TASK DESCRIPTION:
Copy all of the data below exactly as it is given.

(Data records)

⁂

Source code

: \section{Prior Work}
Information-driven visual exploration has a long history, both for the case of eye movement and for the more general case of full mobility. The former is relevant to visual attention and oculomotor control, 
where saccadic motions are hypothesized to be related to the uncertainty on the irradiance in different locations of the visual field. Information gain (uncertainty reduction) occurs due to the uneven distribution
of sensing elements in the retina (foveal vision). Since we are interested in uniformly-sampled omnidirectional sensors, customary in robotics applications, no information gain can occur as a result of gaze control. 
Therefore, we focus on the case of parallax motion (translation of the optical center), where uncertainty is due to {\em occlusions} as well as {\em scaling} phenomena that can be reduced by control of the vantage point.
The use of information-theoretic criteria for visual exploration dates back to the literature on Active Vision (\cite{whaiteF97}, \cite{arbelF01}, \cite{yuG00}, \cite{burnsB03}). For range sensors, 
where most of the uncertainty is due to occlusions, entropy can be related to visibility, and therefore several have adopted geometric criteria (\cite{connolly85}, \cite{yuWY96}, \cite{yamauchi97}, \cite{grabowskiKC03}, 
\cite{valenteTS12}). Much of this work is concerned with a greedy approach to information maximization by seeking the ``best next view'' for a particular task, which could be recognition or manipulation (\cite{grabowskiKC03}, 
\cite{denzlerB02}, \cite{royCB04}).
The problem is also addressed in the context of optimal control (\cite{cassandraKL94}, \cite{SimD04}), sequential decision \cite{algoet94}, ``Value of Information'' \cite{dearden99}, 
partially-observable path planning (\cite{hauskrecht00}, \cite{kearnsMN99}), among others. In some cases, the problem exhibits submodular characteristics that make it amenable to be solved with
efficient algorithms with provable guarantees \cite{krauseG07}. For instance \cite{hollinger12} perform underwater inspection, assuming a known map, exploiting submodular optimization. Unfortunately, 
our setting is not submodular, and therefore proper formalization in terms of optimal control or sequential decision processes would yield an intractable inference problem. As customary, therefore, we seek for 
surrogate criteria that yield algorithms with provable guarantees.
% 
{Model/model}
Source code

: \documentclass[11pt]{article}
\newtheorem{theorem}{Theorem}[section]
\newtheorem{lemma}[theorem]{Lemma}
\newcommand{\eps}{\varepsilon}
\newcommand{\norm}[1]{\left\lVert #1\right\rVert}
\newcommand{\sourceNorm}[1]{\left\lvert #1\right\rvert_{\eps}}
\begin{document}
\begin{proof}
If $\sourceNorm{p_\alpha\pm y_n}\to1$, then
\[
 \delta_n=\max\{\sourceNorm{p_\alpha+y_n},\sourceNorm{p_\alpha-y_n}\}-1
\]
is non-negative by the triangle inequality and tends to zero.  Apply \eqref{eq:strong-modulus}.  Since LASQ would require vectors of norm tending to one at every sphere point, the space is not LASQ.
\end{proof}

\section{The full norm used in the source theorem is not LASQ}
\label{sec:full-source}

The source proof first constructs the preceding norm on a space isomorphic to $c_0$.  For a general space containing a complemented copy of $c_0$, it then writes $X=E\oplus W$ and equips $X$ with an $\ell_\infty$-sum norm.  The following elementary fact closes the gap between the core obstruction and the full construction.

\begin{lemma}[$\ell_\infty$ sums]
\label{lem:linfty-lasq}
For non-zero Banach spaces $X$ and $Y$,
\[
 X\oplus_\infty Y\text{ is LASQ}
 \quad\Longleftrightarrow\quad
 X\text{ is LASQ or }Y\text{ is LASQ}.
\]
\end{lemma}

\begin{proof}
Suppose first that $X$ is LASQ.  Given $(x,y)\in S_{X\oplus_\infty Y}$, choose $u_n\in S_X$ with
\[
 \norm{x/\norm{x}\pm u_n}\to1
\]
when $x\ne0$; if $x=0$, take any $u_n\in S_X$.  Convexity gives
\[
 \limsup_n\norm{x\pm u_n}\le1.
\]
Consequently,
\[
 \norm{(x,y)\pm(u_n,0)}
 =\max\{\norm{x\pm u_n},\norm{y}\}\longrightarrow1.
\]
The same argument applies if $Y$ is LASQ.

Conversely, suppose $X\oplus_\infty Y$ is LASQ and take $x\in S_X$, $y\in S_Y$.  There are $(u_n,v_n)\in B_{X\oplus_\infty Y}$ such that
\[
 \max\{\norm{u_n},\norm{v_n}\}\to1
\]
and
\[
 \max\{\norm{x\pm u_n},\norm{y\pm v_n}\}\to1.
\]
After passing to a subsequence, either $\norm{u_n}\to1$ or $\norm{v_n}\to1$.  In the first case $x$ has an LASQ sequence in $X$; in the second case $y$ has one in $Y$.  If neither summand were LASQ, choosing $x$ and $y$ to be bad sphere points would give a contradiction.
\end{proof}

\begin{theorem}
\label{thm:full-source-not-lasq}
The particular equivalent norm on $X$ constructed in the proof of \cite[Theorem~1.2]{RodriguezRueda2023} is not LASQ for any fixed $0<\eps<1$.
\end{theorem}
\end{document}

⁂

ANSWER BELOW:
Source code

: \section{Prior Work}
Information-driven visual exploration has a long history, both for the case of eye movement and for the more general case of full mobility. The former is relevant to visual attention and oculomotor control, 
where saccadic motions are hypothesized to be related to the uncertainty on the irradiance in different locations of the visual field. Information gain (uncertainty reduction) occurs due to the uneven distribution
of sensing elements in the retina (foveal vision). Since we are interested in uniformly-sampled omnidirectional sensors, customary in robotics applications, no information gain can occur as a result of gaze control. 
Therefore, we focus on the case of parallax motion (translation of the optical center), where uncertainty is due to {\em occlusions} as well as {\em scaling} phenomena that can be reduced by control of the vantage point.
The use of information-theoretic criteria for visual exploration dates back to the literature on Active Vision (\cite{whaiteF97}, \cite{arbelF01}, \cite{yuG00}, \cite{burnsB03}). For range sensors, 
where most of the uncertainty is due to occlusions, entropy can be related to visibility, and therefore several have adopted geometric criteria (\cite{connolly85}, \cite{yuWY96}, \cite{yamauchi97}, \cite{grabowskiKC03}, 
\cite{valenteTS12}). Much of this work is concerned with a greedy approach to information maximization by seeking the ``best next view'' for a particular task, which could be recognition or manipulation (\cite{grabowskiKC03}, 
\cite{denzlerB02}, \cite{royCB04}).
The problem is also addressed in the context of optimal control (\cite{cassandraKL94}, \cite{SimD04}), sequential decision \cite{algoet94}, ``Value of Information'' \cite{dearden99}, 
partially-observable path planning (\cite{hauskrecht00}, \cite{kearnsMN99}), among others. In some cases, the problem exhibits submodular characteristics that make it amenable to be solved with
efficient algorithms with provable guarantees \cite{krauseG07}. For instance \cite{hollinger12} perform underwater inspection, assuming a known map, exploiting submodular optimization. Unfortunately, 
our setting is not submodular, and therefore proper formalization in terms of optimal control or sequential decision processes would yield an intractable inference problem. As customary, therefore, we seek for 
surrogate criteria that yield algorithms with provable guarantees.
% 
{Model/model}
Source code

: \documentclass[11pt]{article}
\newtheorem{theorem}{Theorem}[section]
\newtheorem{lemma}[theorem]{Lemma}
\newcommand{\eps}{\varepsilon}
\newcommand{\norm}[1]{\left\lVert #1\right\rVert}
\newcommand{\sourceNorm}[1]{\left\lvert #1\right\rvert_{\eps}}
\begin{document}
\begin{proof}
If $\sourceNorm{p_\alpha\pm y_n}\to1$, then
\[
 \delta_n=\max\{\sourceNorm{p_\alpha+y_n},\sourceNorm{p_\alpha-y_n}\}-1
\]
is non-negative by the triangle inequality and tends to zero.  Apply \eqref{eq:strong-modulus}.  Since LASQ would require vectors of norm tending to one at every sphere point, the space is not LASQ.
\end{proof}

\section{The full norm used in the source theorem is not LASQ}
\label{sec:full-source}

The source proof first constructs the preceding norm on a space isomorphic to $c_0$.  For a general space containing a complemented copy of $c_0$, it then writes $X=E\oplus W$ and equips $X$ with an $\ell_\infty$-sum norm.  The following elementary fact closes the gap between the core obstruction and the full construction.

\begin{lemma}[$\ell_\infty$ sums]
\label{lem:linfty-lasq}
For non-zero Banach spaces $X$ and $Y$,
\[
 X\oplus_\infty Y\text{ is LASQ}
 \quad\Longleftrightarrow\quad
 X\text{ is LASQ or }Y\text{ is LASQ}.
\]
\end{lemma}

\begin{proof}
Suppose first that $X$ is LASQ.  Given $(x,y)\in S_{X\oplus_\infty Y}$, choose $u_n\in S_X$ with
\[
 \norm{x/\norm{x}\pm u_n}\to1
\]
when $x\ne0$; if $x=0$, take any $u_n\in S_X$.  Convexity gives
\[
 \limsup_n\norm{x\pm u_n}\le1.
\]
Consequently,
\[
 \norm{(x,y)\pm(u_n,0)}
 =\max\{\norm{x\pm u_n},\norm{y}\}\longrightarrow1.
\]
The same argument applies if $Y$ is LASQ.

Conversely, suppose $X\oplus_\infty Y$ is LASQ and take $x\in S_X$, $y\in S_Y$.  There are $(u_n,v_n)\in B_{X\oplus_\infty Y}$ such that
\[
 \max\{\norm{u_n},\norm{v_n}\}\to1
\]
and
\[
 \max\{\norm{x\pm u_n},\norm{y\pm v_n}\}\to1.
\]
After passing to a subsequence, either $\norm{u_n}\to1$ or $\norm{v_n}\to1$.  In the first case $x$ has an LASQ sequence in $X$; in the second case $y$ has one in $Y$.  If neither summand were LASQ, choosing $x$ and $y$ to be bad sphere points would give a contradiction.
\end{proof}

\begin{theorem}
\label{thm:full-source-not-lasq}
The particular equivalent norm on $X$ constructed in the proof of \cite[Theorem~1.2]{RodriguezRueda2023} is not LASQ for any fixed $0<\eps<1$.
\end{theorem}
\end{document}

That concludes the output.